Planet Lab (The lesser known sequel to Planet Earth)…

…By Sophie / from the United Kingdom / PhD Tissue Repair / 4th Year

*David Attenborough voice:*

Hello, and welcome to this very special episode of Planet Lab where we will observe the scientist in their natural environment. Join us as we explore their varied habitats and delve into the strange and sometimes surprising habits of the PhD student.

Camera pans across a lab bench strewn with illegibly labelled eppendorfs, bits of parafilm, open pipette tip boxes and tube of antibody slowly thawing in a polystyrene box.

We come first to the small habitat, the bench space, where our PhD student is frantically pipetting indistinguishable liquids into a small plastic plate. Adept at using tools, they have developed these uniquely useless skills inapplicable outside this environment. See how their repetitive motions are almost machinelike, with little thought to them. It seems they have entirely forgotten the purpose of these actions and are now blindly following the paper in front of them.

Cut to next scene. The overwhelming whirr of the fume hood fills the windowless room, the camera follows a lab-coated figure as they collect numerous bottles, tubes and plates, initially spraying each individual item painstakingly with a translucent spray bottle, then seemingly getting bored and spritzing everything including themselves liberally until all is slightly damp.

With the smell of ethanol fresh in their nostrils, our PhD student enacts a curious ritual with these orange-topped flasks. Their movement from one large container to another and the replacement of coloured liquid is at once intriguing and incredibly dull.

The living cells within offer no nutrition, no entertainment and, often, no data. A strange pet to have chosen, we do not fully understand what the PhD student gains from this relationship, but it is clear that it is extremely important, as they visit every 2-3 days to provide nutrition to these tiny creatures, even at the expense of their own personal time.

Screen cuts to black… or so it seems. A small white light illuminates a drained face with wide eyes, fixed on to a computer that slowly comes into focus. The dotted marks on the screen, however, do not come into focus. The imaging is not going well.

Here we join our student in one of the darkest of their habitats. The blackness of the microscope may be to protect the immunofluorescent slides, but it also serves to lull the PhD student into a stupor akin to intoxication. All time is lost here in the darkness, the slow flicker of the laser instead acting as the second hand of a clock counting down the minutes until the student must vacate to make room for the next user. They adjust and then re-adjust settings, muttering “real or artefact?” under their breath, though it is unclear who they expect to answer.

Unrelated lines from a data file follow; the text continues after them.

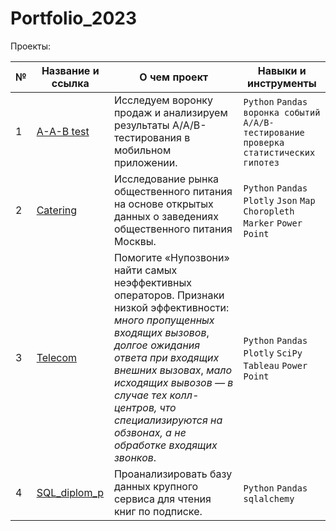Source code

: # Portfolio_2023

Проекты:

| №	| Название и ссылка	| О чем проект |	Навыки и инструменты |
|---|-------------------|--------------|-----------------------|
|1|[A-A-B test](https://github.com/Tol357/Portfolio_2023/tree/main/A-A-B%20test)|Исследуем воронку продаж и анализируем результаты A/A/B-тестирования в мобильном приложении.|`Python` `Pandas` `воронка событий` `А/A/B-тестирование` `проверка статистических гипотез`|
|2|[Catering](https://github.com/Tol357/Portfolio_2023/tree/main/Catering)|Исследование рынка общественного питания на основе открытых данных о заведениях общественного питания Москвы.|`Python` `Pandas` `Plotly` `Json` `Map` `Choropleth` `Marker` `Power Point`|
|3|[Telecom](https://github.com/Tol357/Portfolio_2023/tree/main/Telecom)|Помогите «Нупозвони» найти самых неэффективных операторов. Признаки низкой эффективности: *много пропущенных входящих вызовов*, *долгое ожидания ответа при входящих внешних вызовах*, *мало исходящих вывозов — в случае тех колл-центров, что специализируются на обзвонах, а не обработке входящих звонков*.|`Python` `Pandas` `Plotly` `SciPy` `Tableau` `Power Point`|
|4|[SQL_diplom_p](https://github.com/Tol357/Portfolio_2023/tree/main/SQL_project)|Проанализировать базу данных крупного сервиса для чтения книг по подписке.|`Python` `Pandas` `sqlalchemy`|
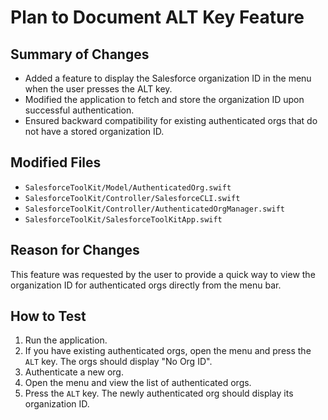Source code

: # Plan to Document ALT Key Feature

## Summary of Changes

- Added a feature to display the Salesforce organization ID in the menu when the user presses the ALT key.
- Modified the application to fetch and store the organization ID upon successful authentication.
- Ensured backward compatibility for existing authenticated orgs that do not have a stored organization ID.

## Modified Files

- `SalesforceToolKit/Model/AuthenticatedOrg.swift`
- `SalesforceToolKit/Controller/SalesforceCLI.swift`
- `SalesforceToolKit/Controller/AuthenticatedOrgManager.swift`
- `SalesforceToolKit/SalesforceToolKitApp.swift`

## Reason for Changes

This feature was requested by the user to provide a quick way to view the organization ID for authenticated orgs directly from the menu bar.

## How to Test

1.  Run the application.
2.  If you have existing authenticated orgs, open the menu and press the `ALT` key. The orgs should display "No Org ID".
3.  Authenticate a new org.
4.  Open the menu and view the list of authenticated orgs.
5.  Press the `ALT` key. The newly authenticated org should display its organization ID.
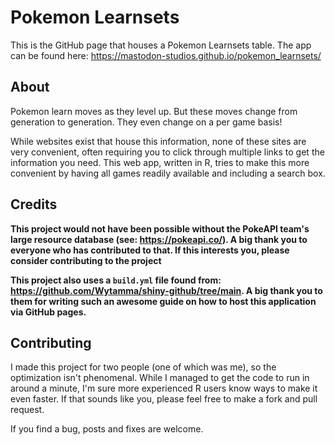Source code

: # Pokemon Learnsets
This is the GitHub page that houses a Pokemon Learnsets table. The app can be found here: https://mastodon-studios.github.io/pokemon_learnsets/

## About
Pokemon learn moves as they level up. But these moves change from generation to generation. They even change on a per game basis!

While websites exist that house this information, none of these sites are very convenient, often requiring you to click through multiple links to get the information you need. This web app, written in R, tries to make this more convenient by having all games readily available and including a search box.

## Credits
**This project would not have been possible without the PokeAPI team's large resource database (see: https://pokeapi.co/). A big thank you to everyone who has contributed to that. If this interests you, please consider contributing to the project**

**This project also uses a `build.yml` file found from: https://github.com/Wytamma/shiny-github/tree/main. A big thank you to them for writing such an awesome guide on how to host this application via GitHub pages.**

## Contributing
I made this project for two people (one of which was me), so the optimization isn't phenomenal. While I managed to get the code to run in around a minute, I'm sure more experienced R users know ways to make it even faster. If that sounds like you, please feel free to make a fork and pull request.

If you find a bug, posts and fixes are welcome.
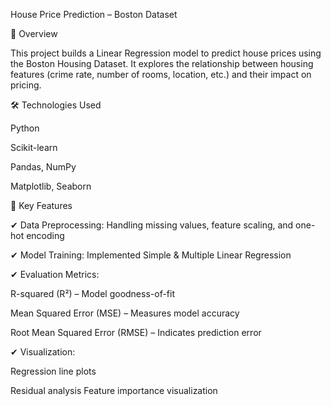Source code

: House Price Prediction – Boston Dataset

📌 Overview

This project builds a Linear Regression model to predict house prices using the Boston Housing Dataset. It explores the relationship between housing features (crime rate, number of rooms, location, etc.) and their impact on pricing.

🛠 Technologies Used

Python

Scikit-learn

Pandas, NumPy

Matplotlib, Seaborn

🔹 Key Features

✔ Data Preprocessing: Handling missing values, feature scaling, and one-hot encoding

✔ Model Training: Implemented Simple & Multiple Linear Regression

✔ Evaluation Metrics:


R-squared (R²) – Model goodness-of-fit

Mean Squared Error (MSE) – Measures model accuracy

Root Mean Squared Error (RMSE) – Indicates prediction error

✔ Visualization:

Regression line plots

Residual analysis
Feature importance visualization
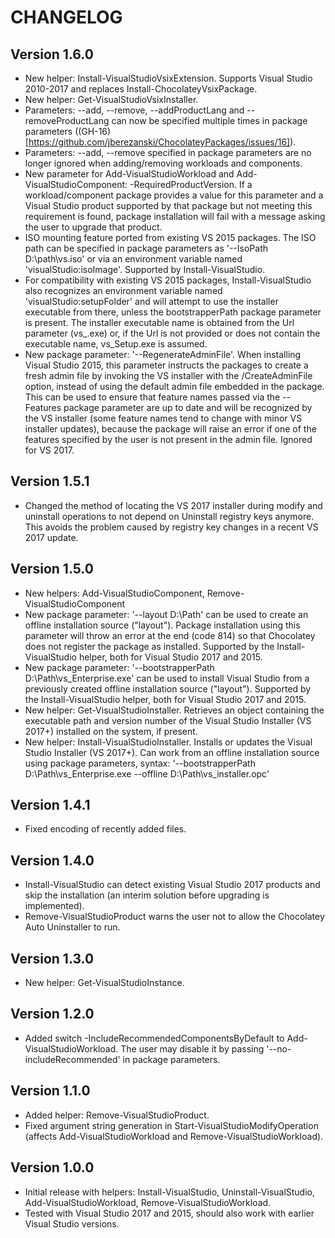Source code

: ﻿# CHANGELOG

## Version 1.6.0
- New helper: Install-VisualStudioVsixExtension. Supports Visual Studio 2010-2017 and replaces Install-ChocolateyVsixPackage.
- New helper: Get-VisualStudioVsixInstaller.
- Parameters: --add, --remove, --addProductLang and --removeProductLang can now be specified multiple times in package parameters ((GH-16)[https://github.com/jberezanski/ChocolateyPackages/issues/16]).
- Parameters: --add, --remove specified in package parameters are no longer ignored when adding/removing workloads and components.
- New parameter for Add-VisualStudioWorkload and Add-VisualStudioComponent: -RequiredProductVersion. If a workload/component package provides a value for this parameter and a Visual Studio product supported by that package but not meeting this requirement is found, package installation will fail with a message asking the user to upgrade that product.
- ISO mounting feature ported from existing VS 2015 packages. The ISO path can be specified in package parameters as '--IsoPath D:\path\vs.iso' or via an environment variable named 'visualStudio:isoImage'.
 Supported by Install-VisualStudio.
- For compatibility with existing VS 2015 packages, Install-VisualStudio also recognizes an environment variable named 'visualStudio:setupFolder' and will attempt to use the installer executable from there, unless the bootstrapperPath package parameter is present. The installer executable name is obtained from the Url parameter (vs_<ProductName>.exe) or, if the Url is not provided or does not contain the executable name, vs_Setup.exe is assumed.
- New package parameter: '--RegenerateAdminFile'. When installing Visual Studio 2015, this parameter instructs the packages to create a fresh admin file by invoking the VS installer with the /CreateAdminFile option, instead of using the default admin file embedded in the package. This can be used to ensure that feature names passed via the --Features package parameter are up to date and will be recognized by the VS installer (some feature names tend to change with minor VS installer updates), because the package will raise an error if one of the features specified by the user is not present in the admin file. Ignored for VS 2017.

## Version 1.5.1
- Changed the method of locating the VS 2017 installer during modify and uninstall operations to not depend on Uninstall registry
  keys anymore. This avoids the problem caused by registry key changes in a recent VS 2017 update.

## Version 1.5.0
- New helpers: Add-VisualStudioComponent, Remove-VisualStudioComponent
- New package parameter: '--layout D:\Path' can be used to create an offline installation source ("layout").
  Package installation using this parameter will throw an error at the end (code 814) so that Chocolatey does not register the package as installed.
  Supported by the Install-VisualStudio helper, both for Visual Studio 2017 and 2015.
- New package parameter: '--bootstrapperPath D:\Path\vs_Enterprise.exe' can be used to install Visual Studio from a previously created offline installation source ("layout").
  Supported by the Install-VisualStudio helper, both for Visual Studio 2017 and 2015.
- New helper: Get-VisualStudioInstaller.
  Retrieves an object containing the executable path and version number of the Visual Studio Installer (VS 2017+) installed on the system, if present.
- New helper: Install-VisualStudioInstaller.
  Installs or updates the Visual Studio Installer (VS 2017+).
  Can work from an offline installation source using package parameters, syntax: '--bootstrapperPath D:\Path\vs_Enterprise.exe --offline D:\Path\vs_installer.opc'

## Version 1.4.1
- Fixed encoding of recently added files.

## Version 1.4.0

- Install-VisualStudio can detect existing Visual Studio 2017 products and skip the installation (an interim solution before upgrading is implemented).
- Remove-VisualStudioProduct warns the user not to allow the Chocolatey Auto Uninstaller to run.

## Version 1.3.0

- New helper: Get-VisualStudioInstance.

## Version 1.2.0

- Added switch -IncludeRecommendedComponentsByDefault to Add-VisualStudioWorkload. The user may disable it by passing '--no-includeRecommended' in package parameters.

## Version 1.1.0

- Added helper: Remove-VisualStudioProduct.
- Fixed argument string generation in Start-VisualStudioModifyOperation (affects Add-VisualStudioWorkload and Remove-VisualStudioWorkload).

## Version 1.0.0

- Initial release with helpers: Install-VisualStudio, Uninstall-VisualStudio, Add-VisualStudioWorkload, Remove-VisualStudioWorkload.
- Tested with Visual Studio 2017 and 2015, should also work with earlier Visual Studio versions.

Wide shot of a room filled with lines of chairs, people seated and facing a large projected screen. In front stands a more-smartly-dressed-than-normal figure, small beads of sweat forming on their forehead.

Much like the lone gazelle on the savannah, the PhD student stands alone while the circling predators look on. Instead of the desire to pull flesh from bone however, the predators’ minds are filled with the desire to pull sub-par statistics from Graphpad graphs. Our student is talking loudly despite their dry mouth and is using a laser pointer to gesture despite their shaking hand. As they reach their conclusion slide they visibly brace as hands are raised. One predator – or PI as they are known in this habitat – makes more of a comment than a question but no-one seems to mind.